第18話 「遅くなってごめん。」
〇
「遅くなってごめん。」
廊下から海の声がして、部屋の中の空気が少し張り詰めた。
隣にいる空が、ギュッと俺の手を握る。
…泉に筋金入りのブラコンだって笑ったが…
空も相当なもんだ。
泉が言ったから言わなかっただけで、実際は空も複雑なんだと思う。
知らない女に、海をとられるのは。
「おお、海。来たか。」
「久しぶり。」
膝に夕夏を乗せてご満悦な義祖父は、海の顔を見て安心しきったように笑った。
今日は、ここで全員が揃う事がメインだったはずなのに…
海の結婚宣言で、少し目的が変わった。
…海の嫁さんを、紹介してもらう。
それが…第一目的となった。
「さ、入って。」
海がそう言って、部屋に連れて入った女性は…
「……………えっ…?」
義祖父母と夕夏以外、俺を含めた五人はマヌケな声を上げた。
「俺の嫁さん。」
海がそう言って紹介してくれたのは…
「…咲華です。
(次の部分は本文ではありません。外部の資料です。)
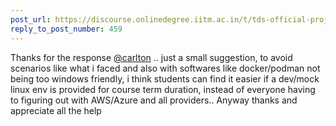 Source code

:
 ```yaml
---
post_url: https://discourse.onlinedegree.iitm.ac.in/t/tds-official-project1-discrepencies/171141/460
reply_to_post_number: 459
---
```

Thanks for the response [@carlton](/u/carlton) .. just a small suggestion, to avoid scenarios like what i faced and also with softwares like docker/podman not being too windows friendly, i think students can find it easier if a dev/mock linux env is provided for course term duration, instead of everyone having to figuring out with AWS/Azure and all providers.. Anyway thanks and appreciate all the help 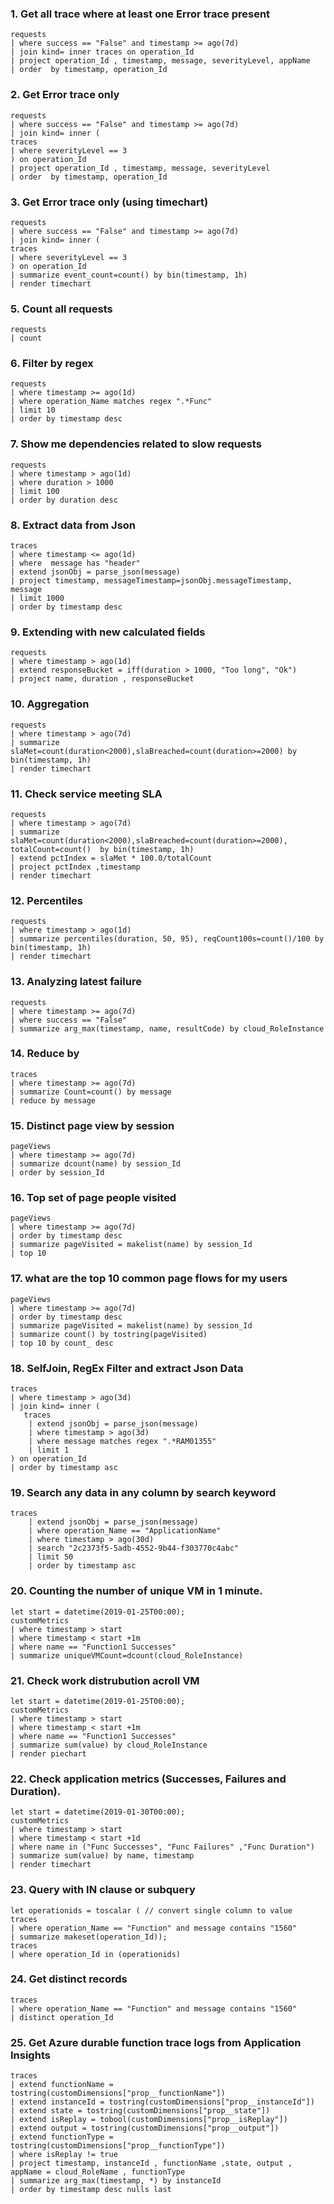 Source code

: ### 1. Get all trace where at least one Error trace present
```
requests
| where success == "False" and timestamp >= ago(7d) 
| join kind= inner traces on operation_Id  
| project operation_Id , timestamp, message, severityLevel, appName 
| order  by timestamp, operation_Id
```

### 2. Get Error trace only
```
requests
| where success == "False" and timestamp >= ago(7d) 
| join kind= inner (
traces
| where severityLevel == 3
) on operation_Id  
| project operation_Id , timestamp, message, severityLevel  
| order  by timestamp, operation_Id
```
### 3. Get Error trace only (using timechart)
```
requests
| where success == "False" and timestamp >= ago(7d)
| join kind= inner (
traces
| where severityLevel == 3
) on operation_Id  
| summarize event_count=count() by bin(timestamp, 1h) 
| render timechart
```

### 5. Count all requests
```
requests
| count
```

### 6. Filter by regex
```
requests
| where timestamp >= ago(1d) 
| where operation_Name matches regex ".*Func" 
| limit 10 
| order by timestamp desc 
```


### 7. Show me dependencies related to slow requests
```
requests
| where timestamp > ago(1d)
| where duration > 1000
| limit 100
| order by duration desc
```

### 8. Extract data from Json
```
traces
| where timestamp <= ago(1d) 
| where  message has "header"
| extend jsonObj = parse_json(message) 
| project timestamp, messageTimestamp=jsonObj.messageTimestamp, message
| limit 1000
| order by timestamp desc 
```

### 9. Extending with new calculated fields
```
requests
| where timestamp > ago(1d)
| extend responseBucket = iff(duration > 1000, "Too long", "Ok") 
| project name, duration , responseBucket 
```

### 10. Aggregation
```
requests
| where timestamp > ago(7d)
| summarize slaMet=count(duration<2000),slaBreached=count(duration>=2000) by bin(timestamp, 1h)  
| render timechart 
```

### 11. Check service meeting SLA
```
requests
| where timestamp > ago(7d)
| summarize slaMet=count(duration<2000),slaBreached=count(duration>=2000), totalCount=count()  by bin(timestamp, 1h) 
| extend pctIndex = slaMet * 100.0/totalCount 
| project pctIndex ,timestamp
| render timechart  
```

### 12. Percentiles
```
requests
| where timestamp > ago(1d)
| summarize percentiles(duration, 50, 95), reqCount100s=count()/100 by bin(timestamp, 1h)  
| render timechart  
```

### 13. Analyzing latest failure
```
requests
| where timestamp >= ago(7d)
| where success == "False" 
| summarize arg_max(timestamp, name, resultCode) by cloud_RoleInstance
```


### 14. Reduce by
```
traces
| where timestamp >= ago(7d)
| summarize Count=count() by message
| reduce by message 
```

### 15. Distinct page view by session
```
pageViews
| where timestamp >= ago(7d)
| summarize dcount(name) by session_Id  
| order by session_Id
```

### 16. Top set of page people visited
```
pageViews
| where timestamp >= ago(7d)
| order by timestamp desc
| summarize pageVisited = makelist(name) by session_Id 
| top 10
```

### 17. what are the top 10 common page flows for my users
```
pageViews
| where timestamp >= ago(7d)
| order by timestamp desc
| summarize pageVisited = makelist(name) by session_Id 
| summarize count() by tostring(pageVisited)  
| top 10 by count_ desc
```
### 18. SelfJoin, RegEx Filter and extract Json Data
```
traces
| where timestamp > ago(3d)
| join kind= inner (
   traces
    | extend jsonObj = parse_json(message) 
    | where timestamp > ago(3d)
    | where message matches regex ".*RAM01355"
    | limit 1
) on operation_Id 
| order by timestamp asc 
```

### 19. Search any data in any column by search keyword
```
traces
    | extend jsonObj = parse_json(message) 
    | where operation_Name == "ApplicationName" 
    | where timestamp > ago(30d)
    | search "2c2373f5-5adb-4552-9b44-f303770c4abc"  
    | limit 50
    | order by timestamp asc 
```

### 20. Counting the number of unique VM in 1 minute.
```
let start = datetime(2019-01-25T00:00);
customMetrics
| where timestamp > start
| where timestamp < start +1m
| where name == "Function1 Successes" 
| summarize uniqueVMCount=dcount(cloud_RoleInstance)
```

### 21. Check work distrubution acroll VM
```
let start = datetime(2019-01-25T00:00);
customMetrics
| where timestamp > start
| where timestamp < start +1m
| where name == "Function1 Successes" 
| summarize sum(value) by cloud_RoleInstance
| render piechart 
```

### 22. Check application metrics (Successes, Failures and Duration).
```
let start = datetime(2019-01-30T00:00);
customMetrics
| where timestamp > start
| where timestamp < start +1d
| where name in ("Func Successes", "Func Failures" ,"Func Duration")
| summarize sum(value) by name, timestamp
| render timechart     
```

### 23. Query with IN clause or subquery
```
let operationids = toscalar ( // convert single column to value
traces
| where operation_Name == "Function" and message contains "1560" 
| summarize makeset(operation_Id));
traces
| where operation_Id in (operationids)   
```

### 24. Get distinct records
```
traces
| where operation_Name == "Function" and message contains "1560" 
| distinct operation_Id  
```

### 25. Get Azure durable function trace logs from Application Insights
```
traces
| extend functionName = tostring(customDimensions["prop__functionName"]) 
| extend instanceId = tostring(customDimensions["prop__instanceId"]) 
| extend state = tostring(customDimensions["prop__state"]) 
| extend isReplay = tobool(customDimensions["prop__isReplay"]) 
| extend output = tostring(customDimensions["prop__output"]) 
| extend functionType = tostring(customDimensions["prop__functionType"]) 
| where isReplay != true
| project timestamp, instanceId , functionName ,state, output , appName = cloud_RoleName , functionType 
| summarize arg_max(timestamp, *) by instanceId 
| order by timestamp desc nulls last 
```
ご挨拶が遅れてすみません…」
桐生院家の…長女。
俺は…歳の離れた兄貴がSHE'S-HE'Sというバンドでドラマーをしていて。
そのバンドが家族ぐるみで付き合いをするおかげで、色んな家族と懇意にして来た。
だが、成長と共に会わなくなった面々もいる。
その中の一人が…
目の前にいる、桐生院咲華。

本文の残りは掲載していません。